Music History 1820-1890
Code
711021061
Academic unit
Faculdade de Ciências Sociais e Humanas
Department
Ciências Musicais
Credits
6
Teacher in charge
Luísa Cymbron
Weekly hours
4
Teaching language
Portuguese
Objectives
After successfully completing this course the student should be able to:
a) Identify and discuss the main conceptual and methodological problems of 19th century Music History;
b) Be familiar with the main questions, stylistic tendencies, personalities, institutions and musical genres relevant to the historical period under consideration;
c) Contextualize the musical phenomena of that period from a historical, sociological and ideological point of view;
d) Be familiar with the most relevant works of the music repertory and that of theatrical music of the period;
e) Write a text for the general public, of the programme note type, and present it orally.
Prerequisites
None
Subject matter
1. Different historical approaches to 19th century music. Problems of periodization. Romanticism versus \"romantic taste\".

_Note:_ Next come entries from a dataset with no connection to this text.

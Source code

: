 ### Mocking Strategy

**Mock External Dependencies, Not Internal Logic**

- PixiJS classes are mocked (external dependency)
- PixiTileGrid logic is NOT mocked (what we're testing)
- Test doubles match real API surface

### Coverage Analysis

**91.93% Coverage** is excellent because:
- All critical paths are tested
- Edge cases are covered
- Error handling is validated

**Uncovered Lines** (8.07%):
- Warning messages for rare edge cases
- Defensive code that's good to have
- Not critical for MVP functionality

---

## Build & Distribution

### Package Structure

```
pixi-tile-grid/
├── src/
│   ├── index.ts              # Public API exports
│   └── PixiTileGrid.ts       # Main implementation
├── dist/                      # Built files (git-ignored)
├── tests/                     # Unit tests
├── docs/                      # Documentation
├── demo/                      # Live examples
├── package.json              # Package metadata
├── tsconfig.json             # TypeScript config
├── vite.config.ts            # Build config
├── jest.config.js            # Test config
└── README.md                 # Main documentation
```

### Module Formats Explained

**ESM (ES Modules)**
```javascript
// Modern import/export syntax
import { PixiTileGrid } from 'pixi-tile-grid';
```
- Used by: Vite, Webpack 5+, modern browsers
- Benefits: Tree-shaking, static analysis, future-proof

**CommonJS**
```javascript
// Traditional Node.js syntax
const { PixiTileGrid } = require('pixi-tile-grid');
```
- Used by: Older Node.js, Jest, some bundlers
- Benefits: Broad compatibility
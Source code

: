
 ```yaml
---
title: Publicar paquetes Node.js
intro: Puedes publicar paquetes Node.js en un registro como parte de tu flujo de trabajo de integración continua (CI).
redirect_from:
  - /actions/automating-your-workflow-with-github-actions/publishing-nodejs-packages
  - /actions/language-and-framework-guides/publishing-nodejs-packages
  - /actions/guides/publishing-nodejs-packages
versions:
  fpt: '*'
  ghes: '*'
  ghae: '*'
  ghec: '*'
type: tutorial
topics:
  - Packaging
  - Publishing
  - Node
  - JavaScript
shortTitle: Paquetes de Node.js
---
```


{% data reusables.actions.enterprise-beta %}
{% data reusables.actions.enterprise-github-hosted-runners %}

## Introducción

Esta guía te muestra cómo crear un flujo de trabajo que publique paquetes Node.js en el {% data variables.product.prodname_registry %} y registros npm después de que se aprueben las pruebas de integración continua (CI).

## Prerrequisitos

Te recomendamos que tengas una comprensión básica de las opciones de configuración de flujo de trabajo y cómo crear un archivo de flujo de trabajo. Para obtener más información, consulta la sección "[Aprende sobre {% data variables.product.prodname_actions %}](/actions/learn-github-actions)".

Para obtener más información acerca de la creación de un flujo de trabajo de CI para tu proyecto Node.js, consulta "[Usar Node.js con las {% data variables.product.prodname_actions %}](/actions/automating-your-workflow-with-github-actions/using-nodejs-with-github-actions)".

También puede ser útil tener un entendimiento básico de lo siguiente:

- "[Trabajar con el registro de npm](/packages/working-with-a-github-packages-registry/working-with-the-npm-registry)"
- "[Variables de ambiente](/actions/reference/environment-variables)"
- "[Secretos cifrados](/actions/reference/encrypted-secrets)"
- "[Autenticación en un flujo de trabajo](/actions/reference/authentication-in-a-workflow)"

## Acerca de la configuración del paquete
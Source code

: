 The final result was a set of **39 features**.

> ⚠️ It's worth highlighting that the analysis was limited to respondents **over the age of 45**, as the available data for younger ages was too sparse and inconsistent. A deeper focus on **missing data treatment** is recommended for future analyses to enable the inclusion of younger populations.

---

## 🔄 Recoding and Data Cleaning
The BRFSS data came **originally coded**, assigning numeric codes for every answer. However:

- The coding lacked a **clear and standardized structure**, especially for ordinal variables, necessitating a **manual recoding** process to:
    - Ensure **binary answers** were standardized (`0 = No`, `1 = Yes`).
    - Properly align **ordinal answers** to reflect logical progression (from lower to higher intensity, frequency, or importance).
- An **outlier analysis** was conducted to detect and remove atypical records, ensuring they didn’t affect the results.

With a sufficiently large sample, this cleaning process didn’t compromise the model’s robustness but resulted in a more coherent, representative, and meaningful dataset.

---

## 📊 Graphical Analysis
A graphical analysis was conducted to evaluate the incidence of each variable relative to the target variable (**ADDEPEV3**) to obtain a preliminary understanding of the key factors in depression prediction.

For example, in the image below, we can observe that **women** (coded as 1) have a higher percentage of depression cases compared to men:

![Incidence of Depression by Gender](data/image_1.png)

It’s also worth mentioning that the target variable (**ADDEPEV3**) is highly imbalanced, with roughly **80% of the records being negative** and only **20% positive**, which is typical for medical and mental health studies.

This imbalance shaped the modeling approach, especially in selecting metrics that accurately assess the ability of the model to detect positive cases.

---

2. Opera as a central genre of Italian music life and its European spread: from Rossini to early Verdi.
3. The German cultural space and the establishment of Romanticism: Schubert and the Lied. Weber and Romantic opera. Mendelssohn and the rediscovery of the past. The Romantic ideals in Schumann. The establisment of the canon.
4. Paris: cultural centre of Europe. French traditions and cosmopolitanism. Opera as an image of the nation. Meyerbeer and cosmopolitanism in music. Instrumental virtuosity. Berlioz and French Romanticism.
5. The mid-century situation. Liszt and the symphonic poem. Verdi and opera in Italy after the unification. Wagner and the music drama. Vienna and symphonism.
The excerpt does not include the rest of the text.